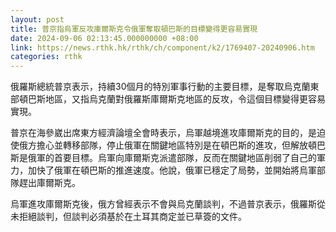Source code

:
 ```yaml
---
layout: post
title: 普京指烏軍反攻庫爾斯克令俄軍奪取頓巴斯的目標變得更容易實現
date: 2024-09-06 02:13:45.000000000 +08:00
link: https://news.rthk.hk/rthk/ch/component/k2/1769407-20240906.htm
categories: rthk
---
```


俄羅斯總統普京表示，持續30個月的特別軍事行動的主要目標，是奪取烏克蘭東部頓巴斯地區，又指烏克蘭對俄羅斯庫爾斯克地區的反攻，令這個目標變得更容易實現。

普京在海參崴出席東方經濟論壇全會時表示，烏軍越境進攻庫爾斯克的目的，是迫使俄方擔心並轉移部隊，停止俄軍在關鍵地區特別是在頓巴斯的進攻，但解放頓巴斯是俄軍的首要目標。烏軍向庫爾斯克派遣部隊，反而在關鍵地區削弱了自己的軍力，加快了俄軍在頓巴斯的推進速度。他說，俄軍已穩定了局勢，並開始將烏軍部隊趕出庫爾斯克。

烏軍進攻庫爾斯克後，俄方曾經表示不會與烏克蘭談判，不過普京表示，俄羅斯從未拒絕談判，但談判必須基於在土耳其商定並已草簽的文件。

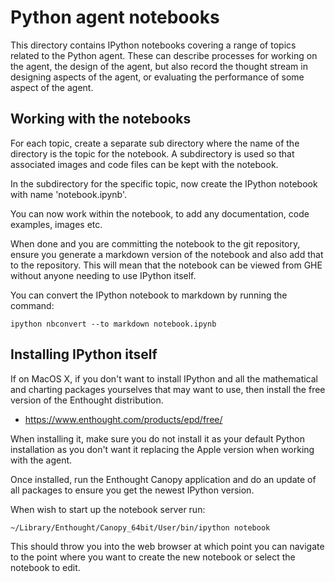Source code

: # Python agent notebooks #

This directory contains IPython notebooks covering a range of topics
related to the Python agent. These can describe processes for working on
the agent, the design of the agent, but also record the thought stream in
designing aspects of the agent, or evaluating the performance of some
aspect of the agent.

## Working with the notebooks ##

For each topic, create a separate sub directory where the name of the
directory is the topic for the notebook. A subdirectory is used so that
associated images and code files can be kept with the notebook.

In the subdirectory for the specific topic, now create the IPython notebook
with name 'notebook.ipynb'.

You can now work within the notebook, to add any documentation, code
examples, images etc.

When done and you are committing the notebook to the git repository, ensure
you generate a markdown version of the notebook and also add that to the
repository. This will mean that the notebook can be viewed from GHE without
anyone needing to use IPython itself.

You can convert the IPython notebook to markdown by running the command:

```
ipython nbconvert --to markdown notebook.ipynb
```

## Installing IPython itself ##

If on MacOS X, if you don't want to install IPython and all the
mathematical and charting packages yourselves that may want to use, then
install the free version of the Enthought distribution.

* https://www.enthought.com/products/epd/free/

When installing it, make sure you do not install it as your default Python
installation as you don't want it replacing the Apple version when working
with the agent.

Once installed, run the Enthought Canopy application and do an update of all
packages to ensure you get the newest IPython version.

When wish to start up the notebook server run:

```
~/Library/Enthought/Canopy_64bit/User/bin/ipython notebook
```

This should throw you into the web browser at which point you can navigate
to the point where you want to create the new notebook or select the
notebook to edit.

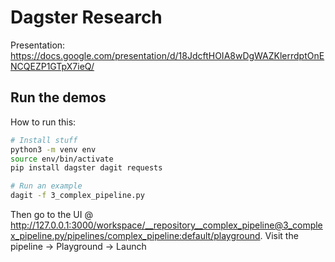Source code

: # Dagster Research

Presentation: https://docs.google.com/presentation/d/18JdcftHOIA8wDgWAZKlerrdptOnENCQEZP1GTpX7ieQ/

## Run the demos

How to run this:

```bash
# Install stuff
python3 -m venv env
source env/bin/activate
pip install dagster dagit requests

# Run an example
dagit -f 3_complex_pipeline.py
```

Then go to the UI @ http://127.0.0.1:3000/workspace/__repository__complex_pipeline@3_complex_pipeline.py/pipelines/complex_pipeline:default/playground. Visit the pipeline -> Playground -> Launch
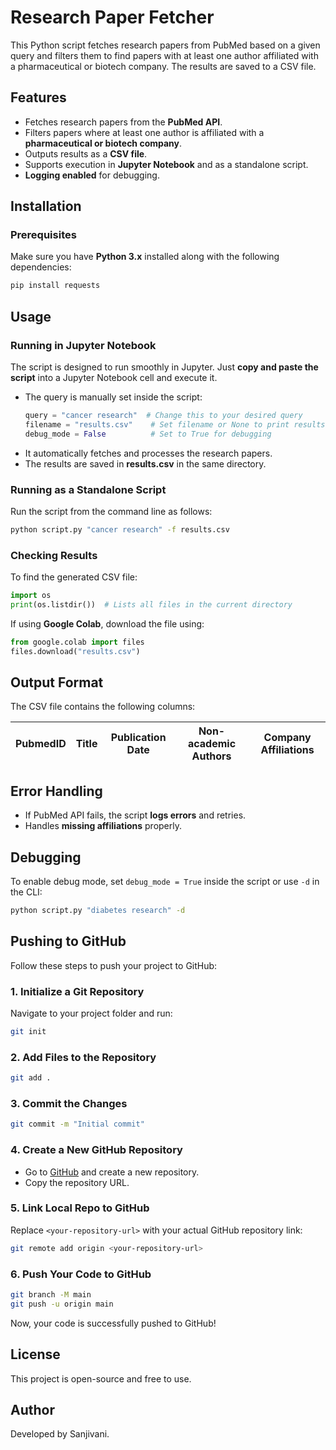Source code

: # Research Paper Fetcher

This Python script fetches research papers from PubMed based on a given query and filters them to find papers with at least one author affiliated with a pharmaceutical or biotech company. The results are saved to a CSV file.

## Features

- Fetches research papers from the **PubMed API**.
- Filters papers where at least one author is affiliated with a **pharmaceutical or biotech company**.
- Outputs results as a **CSV file**.
- Supports execution in **Jupyter Notebook** and as a standalone script.
- **Logging enabled** for debugging.

## Installation

### Prerequisites

Make sure you have **Python 3.x** installed along with the following dependencies:

```sh
pip install requests
```

## Usage

### **Running in Jupyter Notebook**

The script is designed to run smoothly in Jupyter. Just **copy and paste the script** into a Jupyter Notebook cell and execute it.

- The query is manually set inside the script:
  ```python
  query = "cancer research"  # Change this to your desired query
  filename = "results.csv"    # Set filename or None to print results
  debug_mode = False          # Set to True for debugging
  ```
- It automatically fetches and processes the research papers.
- The results are saved in **results.csv** in the same directory.

### **Running as a Standalone Script**

Run the script from the command line as follows:

```sh
python script.py "cancer research" -f results.csv
```

### **Checking Results**

To find the generated CSV file:

```python
import os
print(os.listdir())  # Lists all files in the current directory
```

If using **Google Colab**, download the file using:

```python
from google.colab import files
files.download("results.csv")
```

## Output Format

The CSV file contains the following columns:

| PubmedID | Title | Publication Date | Non-academic Authors | Company Affiliations |
| -------- | ----- | ---------------- | -------------------- | -------------------- |

## Error Handling

- If PubMed API fails, the script **logs errors** and retries.
- Handles **missing affiliations** properly.

## Debugging

To enable debug mode, set `debug_mode = True` inside the script or use `-d` in the CLI:

```sh
python script.py "diabetes research" -d
```

## Pushing to GitHub

Follow these steps to push your project to GitHub:

### **1. Initialize a Git Repository**
Navigate to your project folder and run:

```sh
git init
```

### **2. Add Files to the Repository**
```sh
git add .
```

### **3. Commit the Changes**
```sh
git commit -m "Initial commit"
```

### **4. Create a New GitHub Repository**
- Go to [GitHub](https://github.com/) and create a new repository.
- Copy the repository URL.

### **5. Link Local Repo to GitHub**
Replace `<your-repository-url>` with your actual GitHub repository link:

```sh
git remote add origin <your-repository-url>
```

### **6. Push Your Code to GitHub**
```sh
git branch -M main
git push -u origin main
```

Now, your code is successfully pushed to GitHub!

## License

This project is open-source and free to use.

## Author

Developed by Sanjivani.


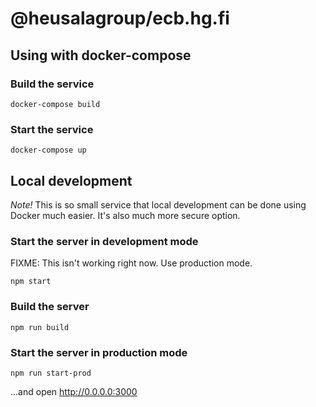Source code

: # @heusalagroup/ecb.hg.fi

## Using with docker-compose

### Build the service

```shell
docker-compose build
```

### Start the service

```shell
docker-compose up
```

## Local development

*Note!* This is so small service that local development can be done using Docker 
much easier. It's also much more secure option.

### Start the server in development mode

FIXME: This isn't working right now. Use production mode.

```
npm start
```

### Build the server

```
npm run build
```

### Start the server in production mode

```
npm run start-prod
```

...and open http://0.0.0.0:3000
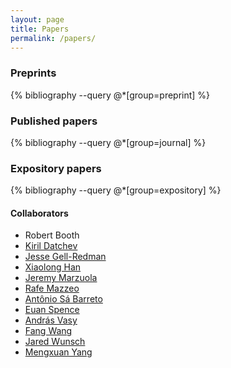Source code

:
 ```yaml
---
layout: page
title: Papers
permalink: /papers/
---
```


<h3>Preprints</h3>

{% bibliography --query @*[group=preprint] %}

<h3>Published papers</h3>

{% bibliography --query @*[group=journal] %}

<h3>Expository papers</h3>

{% bibliography --query @*[group=expository] %}

<h4>Collaborators</h4>
  <ul class="paragraph-text">
    <li>Robert Booth</li>
    <li><a href="https://https://www.math.purdue.edu/~kdatchev/">Kiril Datchev</a></li>		
    <li><a href="https://sites.google.com/site/jessegellredman/">Jesse
    Gell-Redman</a></li>
    <li><a href="http://www.csun.edu/~xiaolong/">Xiaolong Han</a></li>
    <li><a href="http://www.unc.edu/~marzuola/">Jeremy
    Marzuola</a></li>
    <li><a href="http://math.stanford.edu/~mazzeo/">Rafe
    Mazzeo</a></li>
    <li><a href="http://www.math.purdue.edu/~sabarre/">Ant&ocirc;nio
    S&aacute; Barreto</a></li>
    <li><a href="http://people.bath.ac.uk/eas25/">Euan Spence</a></li>
    <li><a href="http://math.stanford.edu/~andras/">Andr&aacute;s
    Vasy</a></li>
    <li><a
  href="http://www.math.sjtu.edu.cn/faculty/show.php?id=128">Fang
    Wang</a></li>
    <li><a href="http://math.northwestern.edu/~jwunsch/">Jared
    Wunsch</a></li>
    <li><a
  href="https://sites.math.northwestern.edu/~mxyang/">Mengxuan Yang</a></li>
  </ul>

****************************************

- Required work
What lines in the entries above include the string "find"? Return each one.

- The answer
This Python script fetches research papers from PubMed based on a given query and filters them to find papers with at least one author affiliated with a pharmaceutical or biotech company. The results are saved to a CSV file.
To find the generated CSV file:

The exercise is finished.